Shares in PJT have risen by almost a tenth since Donald Trump’s re-election earlier this month, as bankers and investors gear up for a burst of dealmaking during the next presidency.
The jump adds to a more than fivefold run-up in the investment bank’s share price since mid-2020, which has taken PJT’s market capitalisation to $7bn as it has established itself as a prime adviser in high-stakes boardroom dramas.
Taubman, who spent nearly 30 years at Morgan Stanley, owns about 15 per cent of the firm’s listed shares — a stake now worth $1.1bn.
PJT has secured a number of blockbuster mandates. In recent weeks, it has advised Boeing on a $24bn equity raising, defended Pfizer from an activist investor campaign and negotiated a delicate debt restructuring underpinning the $23bn combination of DirecTV and Dish Network.
Independent firms free of the constraints that arise from lending capabilities and trading arms have become increasingly popular choices for large corporations since the financial crisis.
At the same time, such boutiques have found new assignments away from the traditional buying and selling of large companies, in defending against shareholder activists, negotiating distressed debt and private capital deals, and structuring private equity funds.
Devin Ryan, an analyst at JMP Securities, wrote in a recent note that PJT “has never been better positioned to deliver revenue growth from here, as its substantial investments in strategic advisory [work] should increasingly pay off as M&A markets recover from currently depressed levels”.
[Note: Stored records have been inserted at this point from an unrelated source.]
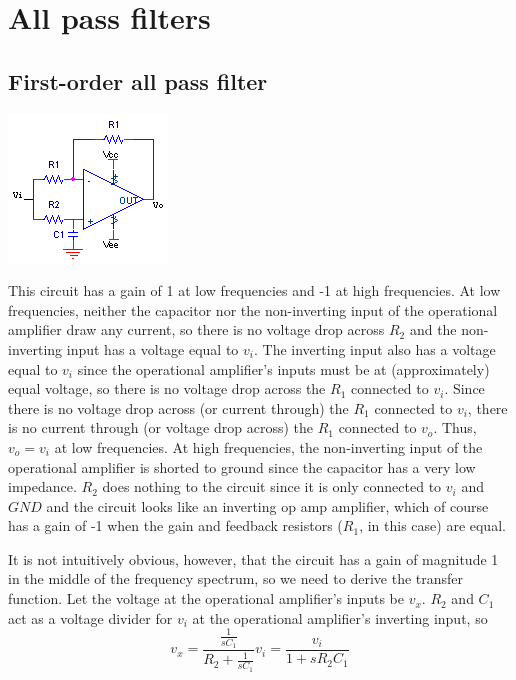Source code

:\section{All pass filters}
\subsection{First-order all pass filter}
\begin{center}
	\includegraphics{schematics/1storderallpassfilter.PNG}
\end{center}
This circuit \autocite[328]{op-amps-for-everyone} has a gain of 1 at low frequencies and -1 at high frequencies. At low frequencies, neither the capacitor nor the non-inverting input of the operational amplifier draw any current, so there is no voltage drop across $R_{2}$ and the non-inverting input has a voltage equal to $v_{i}$. The inverting input also has a voltage equal to $v_{i}$ since the operational amplifier's inputs must be at (approximately) equal voltage, so there is no voltage drop across the $R_{1}$ connected to $v_{i}$. Since there is no voltage drop across (or current through) the $R_{1}$ connected to $v_{i}$, there is no current through (or voltage drop across) the $R_{1}$ connected to $v_{o}$. Thus, $v_{o} = v_{i}$ at low frequencies. At high frequencies, the non-inverting input of the operational amplifier is shorted to ground since the capacitor has a very low impedance. $R_{2}$ does nothing to the circuit since it is only connected to $v_{i}$ and $GND$ and the circuit looks like an inverting op amp amplifier, which of course has a gain of -1 when the gain and feedback resistors ($R_{1}$, in this case) are equal.
\par It is not intuitively obvious, however, that the circuit has a gain of magnitude 1 in the middle of the frequency spectrum, so we need to derive the transfer function. Let the voltage at the operational amplifier's inputs be $v_{x}$. $R_{2}$ and $C_{1}$ act as a voltage divider for $v_{i}$ at the operational amplifier's inverting input, so
\begin{equation}v_{x} = \frac{\frac{1}{sC_{1}}}{R_{2}+\frac{1}{sC_{1}}}v_{i} = \frac{v_{i}}{1+sR_{2}C_{1}}
\end{equation}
PJT and Taubman declined to comment.
Taubman left Morgan Stanley at the end of 2012 amid a power struggle with Colm Kelleher, another top executive who was similarly a top deputy of the longtime chief executive, James Gorman.
Starting again as a sole practitioner working from a law firm office, Taubman was soon hired by telecoms titans Verizon and Comcast for deals that added up to nearly $200bn of transaction value in 2013 and early 2014.
In late 2014, private equity group Blackstone said it would spin off its small investment banking unit into a new publicly listed firm that Taubman would lead.
Blackstone shareholders received a majority of the shares in the firm that would be called PJT Partners. The Blackstone co-founder Stephen Schwarzman remains the second-largest shareholder in PJT with his stake, which is more than a tenth of the company, and worth over $900mn.
“Paul is a remarkable entrepreneur who has built a world class business around the simple premise that his firm’s reputation is built on his clients’ success,” Schwarzman told the Financial Times.
PJT has more than 100 partners and 1,100 employees. Its annual revenues have almost doubled since 2019, almost hitting $1.4bn for the past 12 months.
Even as the bulk of its bankers are traditional corporate M&A advisers, PJT’s strongest businesses are its corporate restructuring practice and its private capital fundraising advisory division known as Park Hill, both of which came out of Blackstone.
Taubman has taken a modest $1mn base salary since he founded the firm, with the rest of his pay taking the form of long-term stock awards that vest only as PJT’s share price rises.
The stock market performance that has made Taubman a billionaire has also benefited PJT’s rank and file. Securities filings show that median total pay for the firm’s employees rose nearly 60 per cent between 2019 and 2023 to hit $437,000, well ahead of the $300,000 median in 2023 at rival Moelis & Co.